The new trend is forcing sovereign investors to re-evaluate their asset allocation strategy and risk management. Many sovereign wealth funds and central banks have increased their exposure to digital currencies to capitalize on the growing market and its value. For example, the Norwegian sovereign wealth fund has become a leader in the cryptocurrency market by investing in cryptocurrency-related companies.

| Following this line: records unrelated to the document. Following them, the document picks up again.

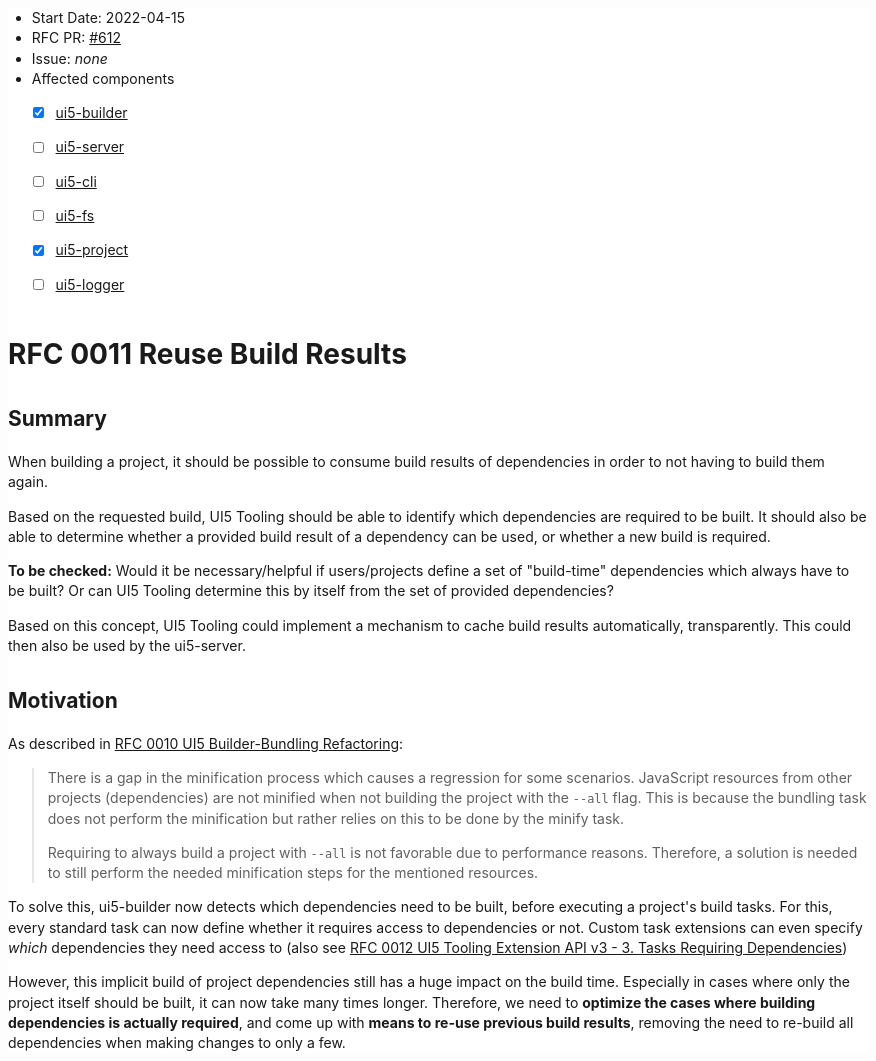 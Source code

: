 - Start Date: 2022-04-15
- RFC PR: [#612](https://github.com/SAP/ui5-tooling/pull/612)
- Issue: *none*
- Affected components 
    + [x] [ui5-builder](https://github.com/SAP/ui5-builder)
    + [ ] [ui5-server](https://github.com/SAP/ui5-server)
    + [ ] [ui5-cli](https://github.com/SAP/ui5-cli)
    + [ ] [ui5-fs](https://github.com/SAP/ui5-fs)
    + [x] [ui5-project](https://github.com/SAP/ui5-project)
    + [ ] [ui5-logger](https://github.com/SAP/ui5-logger)


# RFC 0011 Reuse Build Results

## Summary
When building a project, it should be possible to consume build results of dependencies in order to not having to build them again.

Based on the requested build, UI5 Tooling should be able to identify which dependencies are required to be built. It should also be able to determine whether a provided build result of a dependency can be used, or whether a new build is required.

**To be checked:** Would it be necessary/helpful if users/projects define a set of "build-time" dependencies which always have to be built? Or can UI5 Tooling determine this by itself from the set of provided dependencies?

Based on this concept, UI5 Tooling could implement a mechanism to cache build results automatically, transparently. This could then also be used by the ui5-server.

## Motivation

As described in [RFC 0010 UI5 Builder-Bundling Refactoring](https://github.com/SAP/ui5-tooling/blob/main/rfcs/0010-ui5-builder-bundling-refactoring.md#missing-minification-for-resources-from-dependencies):

> There is a gap in the minification process which causes a regression for some scenarios. JavaScript resources from other projects (dependencies) are not minified when not building the project with the `--all` flag. This is because the bundling task does not perform the minification but rather relies on this to be done by the minify task.
> 
> Requiring to always build a project with `--all` is not favorable due to performance reasons. Therefore, a solution is needed to still perform the needed minification steps for the mentioned resources.

To solve this, ui5-builder now detects which dependencies need to be built, before executing a project's build tasks. For this, every standard task can now define whether it requires access to dependencies or not. Custom task extensions can even specify *which* dependencies they need access to (also see [RFC 0012 UI5 Tooling Extension API v3 - 3. Tasks Requiring Dependencies](https://github.com/SAP/ui5-tooling/blob/rfc-ui5-tooling-extension-api-v3/rfcs/0012-UI5-Tooling-Extension-API-3.md#3-tasks-requiring-dependencies))

However, this implicit build of project dependencies still has a huge impact on the build time. Especially in cases where only the project itself should be built, it can now take many times longer. Therefore, we need to **optimize the cases where building dependencies is actually required**, and come up with **means to re-use previous build results**, removing the need to re-build all dependencies when making changes to only a few.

The fund indirectly held 2,446 BTC at the end of the first half of 2024, an increase of 938 BTC since the end of 2023. The US government currently holds over 200,000 BTC, valued at over $20 billion, most of which has been seized as part of criminal investigations. . The United States is
one of 13 countries holding bitcoin, according to a recent report from crypto exchange River. The United Kingdom and El Salvador, pioneers in the digital currency market, also hold large bitcoin reserves. The UK has around 61,200 BTC, according to the report’s authors.
As more governments grapple with inflation and a limited money supply, bitcoin holdings can protect against inflation, similar to gold’s traditional role as a strategic asset in a wallet. Additionally, bitcoin’s value is uncorrelated to other asset classes, such as bonds and stocks, meaning it could serve as a tool for the bank’s risk management strategy . Additionally, central banks often have financial agreements with other central banks, which creates counterparty risk in the event of political instability and non-performance. Bitcoin, like other cryptocurrencies, does not rely on central banks to increase its amount in circulation. This reality helps central banks that own digital currencies, particularly bitcoin, reduce this third-party risk.